■ Problem statement
Starting at the first line below, copy through to the last line exactly.

Data shown section start

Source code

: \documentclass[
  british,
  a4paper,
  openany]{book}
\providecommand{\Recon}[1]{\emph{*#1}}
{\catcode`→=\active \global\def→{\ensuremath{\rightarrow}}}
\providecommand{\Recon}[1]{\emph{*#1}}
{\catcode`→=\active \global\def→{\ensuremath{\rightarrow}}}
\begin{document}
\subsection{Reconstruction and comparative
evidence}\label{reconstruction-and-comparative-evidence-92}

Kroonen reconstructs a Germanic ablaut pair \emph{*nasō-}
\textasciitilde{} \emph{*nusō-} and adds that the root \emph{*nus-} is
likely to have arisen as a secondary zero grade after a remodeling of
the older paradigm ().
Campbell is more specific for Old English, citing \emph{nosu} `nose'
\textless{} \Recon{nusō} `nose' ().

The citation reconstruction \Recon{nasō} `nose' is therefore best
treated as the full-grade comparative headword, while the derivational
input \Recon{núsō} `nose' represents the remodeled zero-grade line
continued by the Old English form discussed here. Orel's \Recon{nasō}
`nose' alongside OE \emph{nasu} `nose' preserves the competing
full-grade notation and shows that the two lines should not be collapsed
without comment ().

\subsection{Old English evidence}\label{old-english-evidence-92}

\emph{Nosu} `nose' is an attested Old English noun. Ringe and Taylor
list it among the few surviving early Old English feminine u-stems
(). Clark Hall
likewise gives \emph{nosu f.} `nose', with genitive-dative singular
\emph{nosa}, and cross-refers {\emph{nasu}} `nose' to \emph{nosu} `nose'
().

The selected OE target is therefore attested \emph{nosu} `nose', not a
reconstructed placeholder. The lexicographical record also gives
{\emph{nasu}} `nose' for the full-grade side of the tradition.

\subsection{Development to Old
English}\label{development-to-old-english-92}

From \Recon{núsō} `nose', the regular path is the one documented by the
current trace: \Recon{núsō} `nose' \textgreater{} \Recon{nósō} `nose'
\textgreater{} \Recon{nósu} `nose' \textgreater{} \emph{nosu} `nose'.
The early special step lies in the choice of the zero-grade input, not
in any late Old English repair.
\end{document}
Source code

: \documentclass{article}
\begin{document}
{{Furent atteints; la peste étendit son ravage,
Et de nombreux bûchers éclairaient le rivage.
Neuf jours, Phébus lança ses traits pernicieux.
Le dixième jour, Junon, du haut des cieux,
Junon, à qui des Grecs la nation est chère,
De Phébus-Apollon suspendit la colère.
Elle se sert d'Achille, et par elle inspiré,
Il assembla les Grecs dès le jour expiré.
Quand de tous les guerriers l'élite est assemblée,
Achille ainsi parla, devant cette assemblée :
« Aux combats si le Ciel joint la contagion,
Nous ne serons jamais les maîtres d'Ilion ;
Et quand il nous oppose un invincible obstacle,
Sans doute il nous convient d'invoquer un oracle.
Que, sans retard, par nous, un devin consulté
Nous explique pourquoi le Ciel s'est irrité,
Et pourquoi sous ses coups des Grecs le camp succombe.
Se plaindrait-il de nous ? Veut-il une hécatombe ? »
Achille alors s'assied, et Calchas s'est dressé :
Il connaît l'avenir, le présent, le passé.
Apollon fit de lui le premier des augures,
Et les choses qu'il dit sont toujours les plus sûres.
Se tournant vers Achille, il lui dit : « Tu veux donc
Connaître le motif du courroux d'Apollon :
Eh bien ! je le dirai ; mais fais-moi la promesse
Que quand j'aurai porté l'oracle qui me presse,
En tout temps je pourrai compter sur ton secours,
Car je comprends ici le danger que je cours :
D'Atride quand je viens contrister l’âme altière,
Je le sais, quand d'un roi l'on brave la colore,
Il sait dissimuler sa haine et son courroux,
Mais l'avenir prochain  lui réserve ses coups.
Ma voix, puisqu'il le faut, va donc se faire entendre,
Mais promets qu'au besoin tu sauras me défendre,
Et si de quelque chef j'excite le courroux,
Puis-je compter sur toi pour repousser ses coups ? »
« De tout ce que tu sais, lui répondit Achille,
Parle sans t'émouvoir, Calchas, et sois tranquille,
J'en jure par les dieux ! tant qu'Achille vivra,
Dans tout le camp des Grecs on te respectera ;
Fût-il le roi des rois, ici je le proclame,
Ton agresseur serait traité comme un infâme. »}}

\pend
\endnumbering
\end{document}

Data shown section end

■ Solution for this problem
Source code

: \documentclass[
  british,
  a4paper,
  openany]{book}
\providecommand{\Recon}[1]{\emph{*#1}}
{\catcode`→=\active \global\def→{\ensuremath{\rightarrow}}}
\providecommand{\Recon}[1]{\emph{*#1}}
{\catcode`→=\active \global\def→{\ensuremath{\rightarrow}}}
\begin{document}
\subsection{Reconstruction and comparative
evidence}\label{reconstruction-and-comparative-evidence-92}

Kroonen reconstructs a Germanic ablaut pair \emph{*nasō-}
\textasciitilde{} \emph{*nusō-} and adds that the root \emph{*nus-} is
likely to have arisen as a secondary zero grade after a remodeling of
the older paradigm ().
Campbell is more specific for Old English, citing \emph{nosu} `nose'
\textless{} \Recon{nusō} `nose' ().

The citation reconstruction \Recon{nasō} `nose' is therefore best
treated as the full-grade comparative headword, while the derivational
input \Recon{núsō} `nose' represents the remodeled zero-grade line
continued by the Old English form discussed here. Orel's \Recon{nasō}
`nose' alongside OE \emph{nasu} `nose' preserves the competing
full-grade notation and shows that the two lines should not be collapsed
without comment ().

\subsection{Old English evidence}\label{old-english-evidence-92}

\emph{Nosu} `nose' is an attested Old English noun. Ringe and Taylor
list it among the few surviving early Old English feminine u-stems
(). Clark Hall
likewise gives \emph{nosu f.} `nose', with genitive-dative singular
\emph{nosa}, and cross-refers {\emph{nasu}} `nose' to \emph{nosu} `nose'
().

The selected OE target is therefore attested \emph{nosu} `nose', not a
reconstructed placeholder. The lexicographical record also gives
{\emph{nasu}} `nose' for the full-grade side of the tradition.

\subsection{Development to Old
English}\label{development-to-old-english-92}

From \Recon{núsō} `nose', the regular path is the one documented by the
current trace: \Recon{núsō} `nose' \textgreater{} \Recon{nósō} `nose'
\textgreater{} \Recon{nósu} `nose' \textgreater{} \emph{nosu} `nose'.
The early special step lies in the choice of the zero-grade input, not
in any late Old English repair.
\end{document}
Source code

: \documentclass{article}
\begin{document}
{{Furent atteints; la peste étendit son ravage,
Et de nombreux bûchers éclairaient le rivage.
Neuf jours, Phébus lança ses traits pernicieux.
Le dixième jour, Junon, du haut des cieux,
Junon, à qui des Grecs la nation est chère,
De Phébus-Apollon suspendit la colère.
Elle se sert d'Achille, et par elle inspiré,
Il assembla les Grecs dès le jour expiré.
Quand de tous les guerriers l'élite est assemblée,
Achille ainsi parla, devant cette assemblée :
« Aux combats si le Ciel joint la contagion,
Nous ne serons jamais les maîtres d'Ilion ;
Et quand il nous oppose un invincible obstacle,
Sans doute il nous convient d'invoquer un oracle.
Que, sans retard, par nous, un devin consulté
Nous explique pourquoi le Ciel s'est irrité,
Et pourquoi sous ses coups des Grecs le camp succombe.
Se plaindrait-il de nous ? Veut-il une hécatombe ? »
Achille alors s'assied, et Calchas s'est dressé :
Il connaît l'avenir, le présent, le passé.
Apollon fit de lui le premier des augures,
Et les choses qu'il dit sont toujours les plus sûres.
Se tournant vers Achille, il lui dit : « Tu veux donc
Connaître le motif du courroux d'Apollon :
Eh bien ! je le dirai ; mais fais-moi la promesse
Que quand j'aurai porté l'oracle qui me presse,
En tout temps je pourrai compter sur ton secours,
Car je comprends ici le danger que je cours :
D'Atride quand je viens contrister l’âme altière,
Je le sais, quand d'un roi l'on brave la colore,
Il sait dissimuler sa haine et son courroux,
Mais l'avenir prochain  lui réserve ses coups.
Ma voix, puisqu'il le faut, va donc se faire entendre,
Mais promets qu'au besoin tu sauras me défendre,
Et si de quelque chef j'excite le courroux,
Puis-je compter sur toi pour repousser ses coups ? »
« De tout ce que tu sais, lui répondit Achille,
Parle sans t'émouvoir, Calchas, et sois tranquille,
J'en jure par les dieux ! tant qu'Achille vivra,
Dans tout le camp des Grecs on te respectera ;
Fût-il le roi des rois, ici je le proclame,
Ton agresseur serait traité comme un infâme. »}}

\pend
\endnumbering
\end{document}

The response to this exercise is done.